-1

Given the sorted list

item_list = [41, 53, 54, 57, 315, 324, 340]

How would I find the three values that have the lowest standard deviation from their own average? The correct answer for the example is these three values

answer = [53, 54, 57]

They have an average of 54,66 and a standard deviation of 1,55. Any other combination would yield a higher standard deviation.

All I can think of at this moment is simply iterate through available options and calculate each. Given this 7 item list that would be 7 * 6 * 5 = 210 options I believe. But since in my actual application the list is much longer, this would perhaps lead to issues.

Also, as the list size increases, I need to be able do the same for 4, 5, 6 etc. number of elements.

Edit:

It's not a duplicate I believe. There is no code example as I didn't think my nested implementation of this bit of pseudocode;

for item in item_list:
  # calculate average with all variations of 2 other elements
  for each average:
    # calculate standard deviation

Would be very useful, nor readable. I tried to present the minimal viable case, starting from scratch, and really had no idea where to go from there.

Eloque
  • 311
  • 2
  • 10
  • To be clear, you're trying to find the subset of the list which has the smallest standard deviation? – Patrick Michaelsen Sep 20 '17 at 21:58
  • Basically you want to minimize stdev(x0,x1,x2) subject to the constraint that x0,x1,x2 are elements of `item_list`, and no item in the list is repeated. – Mako212 Sep 20 '17 at 22:08
  • Perhaps there's some way to narrow down the number of choices to approximately N. What property is likely to be true of numbers in a sorted list, if the numbers are as close to each other as possible? Does that hold true for the example you gave here? – Kenny Ostrom Sep 20 '17 at 22:09
  • 1
    Iterate over the list, in threes, find sigma for each triad and store in a container, find the minimum of all the sigma's. – wwii Sep 20 '17 at 22:18
  • from what I can tell, in a sorted list, @wwii 's solution is a simple and effective solution – Patrick Michaelsen Sep 20 '17 at 22:18
  • Welcome to SO. Unfortunately this isn't a code writing service or a study group. Please read [ask] and [mcve]. – wwii Sep 20 '17 at 22:19
  • Possible duplicate of [Iterate over n successive elements of list (with overlapping)](https://stackoverflow.com/q/38151445/2823755.) – wwii Sep 20 '17 at 22:31
  • Possible duplicate of [Making all possible combinations of a list in python](https://stackoverflow.com/q/8371887/2823755) depending on what you actually want. – wwii Sep 20 '17 at 22:37
  • - updated original post – Eloque Sep 21 '17 at 09:07
  • @Eloque do either of these answers [answer your question](https://stackoverflow.com/help/someone-answers)? – Brad Solomon Oct 04 '17 at 17:45

2 Answers2

1

Assuming a sorted list and a function pstdev which finds the population std for a list:

list = [41, 53, 54, 57, 315, 324, 340]
size = 3
subset = list[:size]
minstd = pstdev(list[:size])
for i in range(size, len(list)):
    std = pstdev(list[i-size:i])
    if(std < minstd):
        minstd = std
        subset = list[i-size:i]

print(subset)
print(minstd)

This is O(n), which I believe, is the best you can do for this no matter what tricks you try.

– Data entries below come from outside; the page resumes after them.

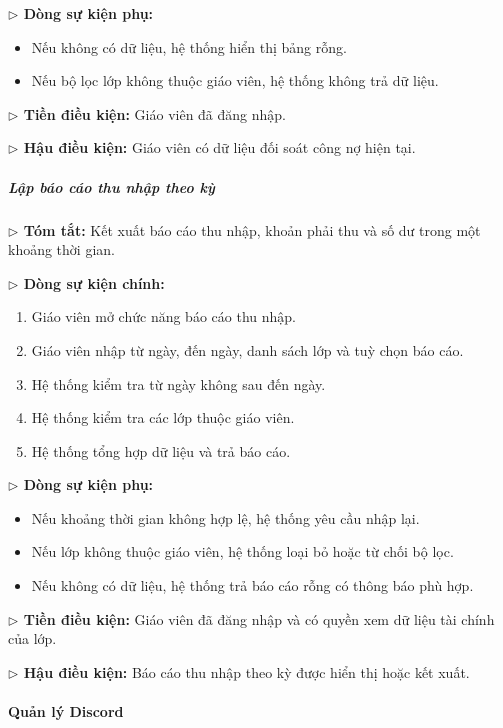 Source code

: \documentclass[12pt,a4paper]{article}
\begin{document}
\textbf{$\triangleright$ Dòng sự kiện phụ:}
\begin{itemize}[leftmargin=*]
\item Nếu không có dữ liệu, hệ thống hiển thị bảng rỗng.
\item Nếu bộ lọc lớp không thuộc giáo viên, hệ thống không trả dữ liệu.
\end{itemize}

\textbf{$\triangleright$ Tiền điều kiện:} Giáo viên đã đăng nhập.

\textbf{$\triangleright$ Hậu điều kiện:} Giáo viên có dữ liệu đối soát công nợ hiện tại.

\subparagraph{Lập báo cáo thu nhập theo kỳ}
\textbf{$\triangleright$ Tóm tắt:} Kết xuất báo cáo thu nhập, khoản phải thu và số dư trong một khoảng thời gian.

\textbf{$\triangleright$ Dòng sự kiện chính:}
\begin{enumerate}[leftmargin=*]
\item Giáo viên mở chức năng báo cáo thu nhập.
\item Giáo viên nhập từ ngày, đến ngày, danh sách lớp và tuỳ chọn báo cáo.
\item Hệ thống kiểm tra từ ngày không sau đến ngày.
\item Hệ thống kiểm tra các lớp thuộc giáo viên.
\item Hệ thống tổng hợp dữ liệu và trả báo cáo.
\end{enumerate}

\textbf{$\triangleright$ Dòng sự kiện phụ:}
\begin{itemize}[leftmargin=*]
\item Nếu khoảng thời gian không hợp lệ, hệ thống yêu cầu nhập lại.
\item Nếu lớp không thuộc giáo viên, hệ thống loại bỏ hoặc từ chối bộ lọc.
\item Nếu không có dữ liệu, hệ thống trả báo cáo rỗng có thông báo phù hợp.
\end{itemize}

\textbf{$\triangleright$ Tiền điều kiện:} Giáo viên đã đăng nhập và có quyền xem dữ liệu tài chính của lớp.

\textbf{$\triangleright$ Hậu điều kiện:} Báo cáo thu nhập theo kỳ được hiển thị hoặc kết xuất.

\paragraph{Quản lý Discord}
\end{document}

Std without numpy sourced from: https://stackoverflow.com/a/27758326/5013193

1

Here's an implementation with NumPy and itertools.

import itertools
import numpy as np

item_list = [41, 53, 54, 57, 315, 324, 340]
combos = np.array(list(itertools.combinations(item_list, 3)))
s = combos.std(axis=1).argmin()
print(combos[s].tolist())
# [53, 54, 57]
Brad Solomon
  • 38,521
  • 31
  • 149
  • 235